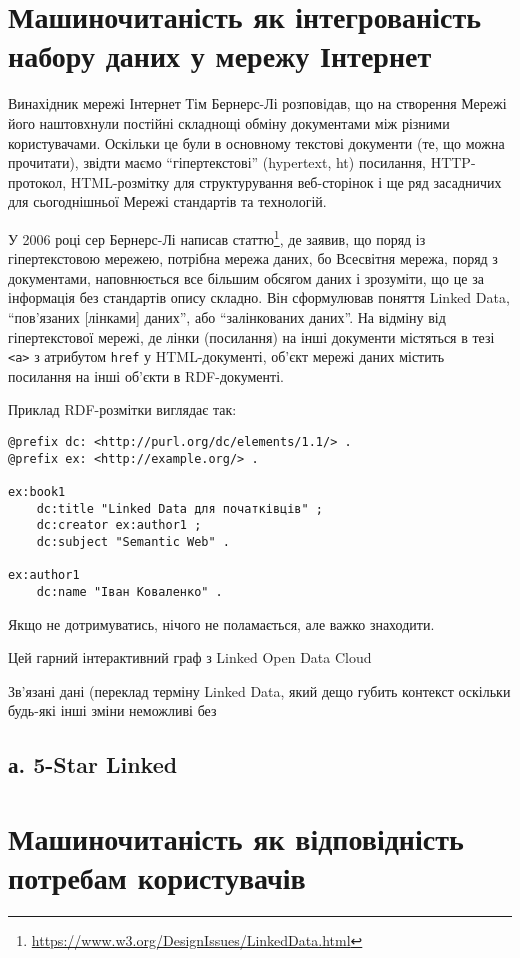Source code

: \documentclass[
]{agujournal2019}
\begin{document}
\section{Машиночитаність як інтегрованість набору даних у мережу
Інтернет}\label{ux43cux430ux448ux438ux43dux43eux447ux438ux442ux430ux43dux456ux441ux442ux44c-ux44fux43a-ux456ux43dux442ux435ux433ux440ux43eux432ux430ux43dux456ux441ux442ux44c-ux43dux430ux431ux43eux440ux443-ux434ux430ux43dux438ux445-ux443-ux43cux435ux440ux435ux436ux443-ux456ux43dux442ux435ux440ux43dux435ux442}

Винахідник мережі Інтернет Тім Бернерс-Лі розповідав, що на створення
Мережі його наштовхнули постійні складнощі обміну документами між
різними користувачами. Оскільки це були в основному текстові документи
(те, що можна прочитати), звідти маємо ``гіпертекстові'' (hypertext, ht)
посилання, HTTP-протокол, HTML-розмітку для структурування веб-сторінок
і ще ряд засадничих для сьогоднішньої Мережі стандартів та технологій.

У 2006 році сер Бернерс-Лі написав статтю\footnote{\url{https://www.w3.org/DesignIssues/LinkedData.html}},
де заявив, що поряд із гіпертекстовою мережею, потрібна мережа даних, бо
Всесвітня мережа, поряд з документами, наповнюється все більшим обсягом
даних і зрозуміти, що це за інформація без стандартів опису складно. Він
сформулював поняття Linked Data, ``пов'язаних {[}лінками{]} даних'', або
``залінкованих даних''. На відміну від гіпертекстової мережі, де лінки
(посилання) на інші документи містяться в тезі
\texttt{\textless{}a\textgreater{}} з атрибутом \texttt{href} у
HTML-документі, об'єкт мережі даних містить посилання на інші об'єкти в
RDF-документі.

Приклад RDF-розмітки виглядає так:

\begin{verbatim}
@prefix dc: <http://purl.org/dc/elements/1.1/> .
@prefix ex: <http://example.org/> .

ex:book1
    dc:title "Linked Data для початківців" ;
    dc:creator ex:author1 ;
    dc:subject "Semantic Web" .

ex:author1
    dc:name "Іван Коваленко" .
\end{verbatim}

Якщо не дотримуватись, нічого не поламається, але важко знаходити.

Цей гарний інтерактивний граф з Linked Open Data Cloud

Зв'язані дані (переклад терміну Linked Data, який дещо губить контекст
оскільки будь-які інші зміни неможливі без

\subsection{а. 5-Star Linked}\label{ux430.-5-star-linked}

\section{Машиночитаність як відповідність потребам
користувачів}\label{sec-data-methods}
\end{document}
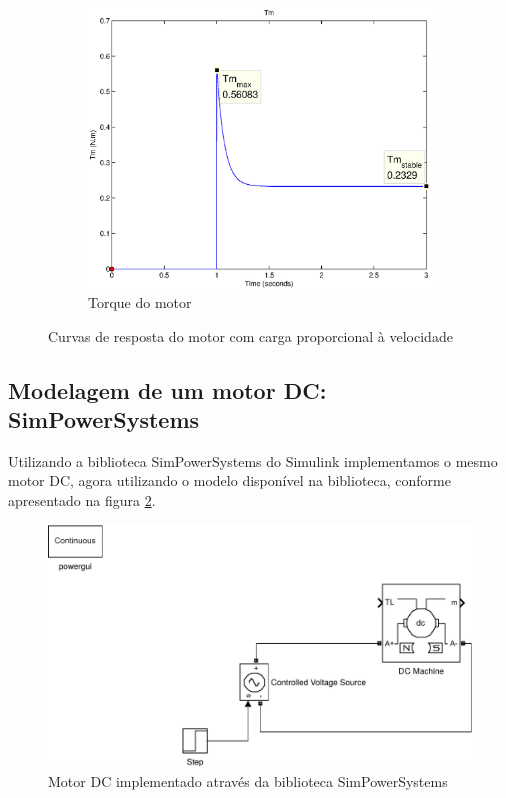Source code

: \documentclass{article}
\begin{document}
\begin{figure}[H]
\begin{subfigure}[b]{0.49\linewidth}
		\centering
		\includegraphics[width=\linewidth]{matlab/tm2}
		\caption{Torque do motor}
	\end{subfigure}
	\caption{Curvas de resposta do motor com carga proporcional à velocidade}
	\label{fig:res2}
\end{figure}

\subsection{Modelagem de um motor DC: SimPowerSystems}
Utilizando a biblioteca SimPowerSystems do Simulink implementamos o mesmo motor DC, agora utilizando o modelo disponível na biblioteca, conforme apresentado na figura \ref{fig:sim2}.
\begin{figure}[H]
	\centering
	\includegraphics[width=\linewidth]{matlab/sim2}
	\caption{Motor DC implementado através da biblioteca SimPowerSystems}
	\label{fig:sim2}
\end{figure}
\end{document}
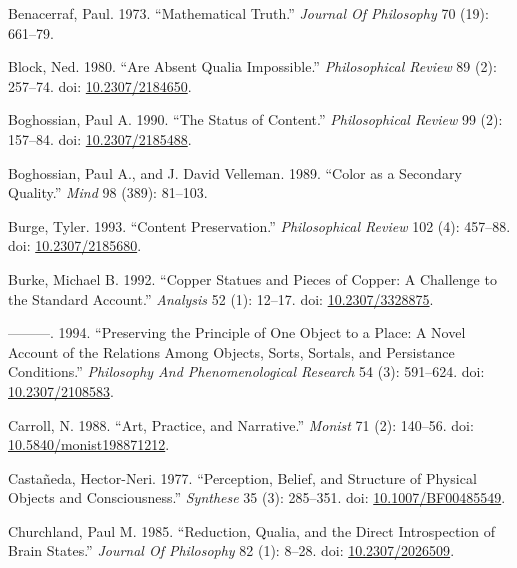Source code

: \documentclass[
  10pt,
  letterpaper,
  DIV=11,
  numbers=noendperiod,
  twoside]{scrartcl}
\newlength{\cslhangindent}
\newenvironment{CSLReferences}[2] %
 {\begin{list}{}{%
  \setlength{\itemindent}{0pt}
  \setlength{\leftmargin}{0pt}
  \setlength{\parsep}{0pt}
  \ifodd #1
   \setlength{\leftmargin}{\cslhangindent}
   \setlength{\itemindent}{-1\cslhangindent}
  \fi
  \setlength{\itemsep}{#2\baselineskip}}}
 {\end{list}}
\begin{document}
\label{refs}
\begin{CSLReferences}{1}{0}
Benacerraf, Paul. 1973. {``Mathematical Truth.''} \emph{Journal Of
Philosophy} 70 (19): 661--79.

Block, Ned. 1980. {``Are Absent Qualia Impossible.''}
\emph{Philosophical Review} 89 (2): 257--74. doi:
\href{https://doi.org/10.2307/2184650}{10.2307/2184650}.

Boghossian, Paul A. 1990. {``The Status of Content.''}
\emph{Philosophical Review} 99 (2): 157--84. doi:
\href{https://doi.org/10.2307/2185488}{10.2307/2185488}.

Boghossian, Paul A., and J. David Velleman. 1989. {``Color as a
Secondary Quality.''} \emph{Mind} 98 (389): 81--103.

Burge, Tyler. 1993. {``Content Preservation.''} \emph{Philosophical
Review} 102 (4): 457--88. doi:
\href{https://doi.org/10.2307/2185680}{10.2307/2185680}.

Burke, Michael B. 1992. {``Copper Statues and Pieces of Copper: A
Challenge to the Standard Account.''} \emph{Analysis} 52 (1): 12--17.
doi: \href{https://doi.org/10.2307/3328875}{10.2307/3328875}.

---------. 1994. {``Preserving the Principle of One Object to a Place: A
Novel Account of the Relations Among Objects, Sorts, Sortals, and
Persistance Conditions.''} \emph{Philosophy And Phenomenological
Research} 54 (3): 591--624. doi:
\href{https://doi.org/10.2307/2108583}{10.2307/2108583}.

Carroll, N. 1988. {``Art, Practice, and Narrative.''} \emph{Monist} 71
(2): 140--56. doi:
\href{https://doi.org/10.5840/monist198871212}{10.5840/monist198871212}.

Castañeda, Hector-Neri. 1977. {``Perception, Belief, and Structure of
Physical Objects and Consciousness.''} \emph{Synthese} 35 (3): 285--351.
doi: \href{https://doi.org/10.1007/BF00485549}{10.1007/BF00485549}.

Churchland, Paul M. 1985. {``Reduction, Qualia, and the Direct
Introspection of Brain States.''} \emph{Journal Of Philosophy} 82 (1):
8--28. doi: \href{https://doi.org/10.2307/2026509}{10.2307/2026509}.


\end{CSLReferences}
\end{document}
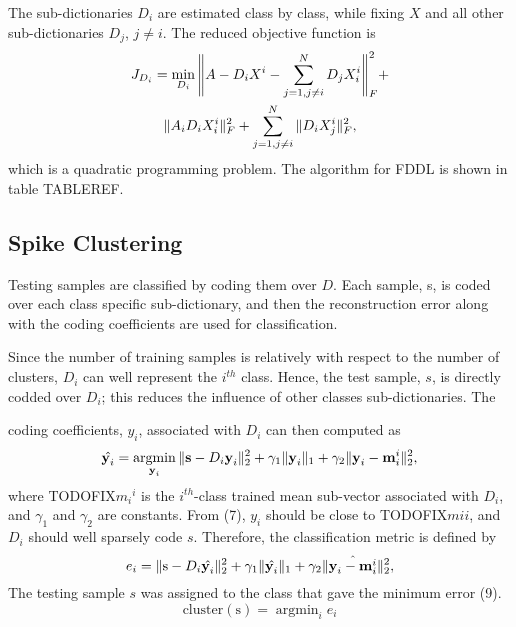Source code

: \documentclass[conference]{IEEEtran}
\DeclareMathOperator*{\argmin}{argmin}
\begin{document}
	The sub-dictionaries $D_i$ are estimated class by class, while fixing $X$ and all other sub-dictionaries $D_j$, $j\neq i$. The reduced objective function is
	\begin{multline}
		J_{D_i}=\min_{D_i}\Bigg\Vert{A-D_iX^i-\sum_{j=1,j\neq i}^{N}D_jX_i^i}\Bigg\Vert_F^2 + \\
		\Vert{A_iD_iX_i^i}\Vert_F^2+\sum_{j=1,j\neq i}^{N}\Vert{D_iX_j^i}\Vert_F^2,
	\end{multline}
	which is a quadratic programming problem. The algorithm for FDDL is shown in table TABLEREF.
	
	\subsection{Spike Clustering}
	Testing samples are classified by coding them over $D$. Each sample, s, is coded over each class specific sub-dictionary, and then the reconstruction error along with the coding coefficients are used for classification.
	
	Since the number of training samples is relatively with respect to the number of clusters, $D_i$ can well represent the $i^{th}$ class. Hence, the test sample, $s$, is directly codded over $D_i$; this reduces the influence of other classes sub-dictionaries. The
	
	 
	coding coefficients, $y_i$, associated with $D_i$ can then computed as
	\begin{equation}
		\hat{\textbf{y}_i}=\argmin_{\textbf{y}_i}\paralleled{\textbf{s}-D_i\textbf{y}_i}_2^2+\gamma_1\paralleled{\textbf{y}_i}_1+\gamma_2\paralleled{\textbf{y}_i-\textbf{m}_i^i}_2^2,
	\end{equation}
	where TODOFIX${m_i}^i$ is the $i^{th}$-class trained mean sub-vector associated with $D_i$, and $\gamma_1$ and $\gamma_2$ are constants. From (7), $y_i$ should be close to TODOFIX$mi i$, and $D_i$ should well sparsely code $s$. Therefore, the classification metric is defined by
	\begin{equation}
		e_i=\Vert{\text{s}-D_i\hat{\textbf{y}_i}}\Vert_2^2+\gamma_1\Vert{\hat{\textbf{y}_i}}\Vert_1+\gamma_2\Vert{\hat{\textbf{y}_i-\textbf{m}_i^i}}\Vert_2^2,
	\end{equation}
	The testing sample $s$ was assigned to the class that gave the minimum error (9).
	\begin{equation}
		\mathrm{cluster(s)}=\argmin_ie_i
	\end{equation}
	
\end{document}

******

Any pictures are to be skipped, and the lines from the beginning of the entries through the line with "даних і зрозуміти, що" copied exactly.

Source code

: \documentclass[
]{agujournal2019}
\begin{document}
\section{Машиночитаність як інтегрованість набору даних у мережу
Інтернет}\label{ux43cux430ux448ux438ux43dux43eux447ux438ux442ux430ux43dux456ux441ux442ux44c-ux44fux43a-ux456ux43dux442ux435ux433ux440ux43eux432ux430ux43dux456ux441ux442ux44c-ux43dux430ux431ux43eux440ux443-ux434ux430ux43dux438ux445-ux443-ux43cux435ux440ux435ux436ux443-ux456ux43dux442ux435ux440ux43dux435ux442}

Винахідник мережі Інтернет Тім Бернерс-Лі розповідав, що на створення
Мережі його наштовхнули постійні складнощі обміну документами між
різними користувачами. Оскільки це були в основному текстові документи
(те, що можна прочитати), звідти маємо ``гіпертекстові'' (hypertext, ht)
посилання, HTTP-протокол, HTML-розмітку для структурування веб-сторінок
і ще ряд засадничих для сьогоднішньої Мережі стандартів та технологій.

У 2006 році сер Бернерс-Лі написав статтю\footnote{\url{https://www.w3.org/DesignIssues/LinkedData.html}},
де заявив, що поряд із гіпертекстовою мережею, потрібна мережа даних, бо
Всесвітня мережа, поряд з документами, наповнюється все більшим обсягом
даних і зрозуміти, що це за інформація без стандартів опису складно. Він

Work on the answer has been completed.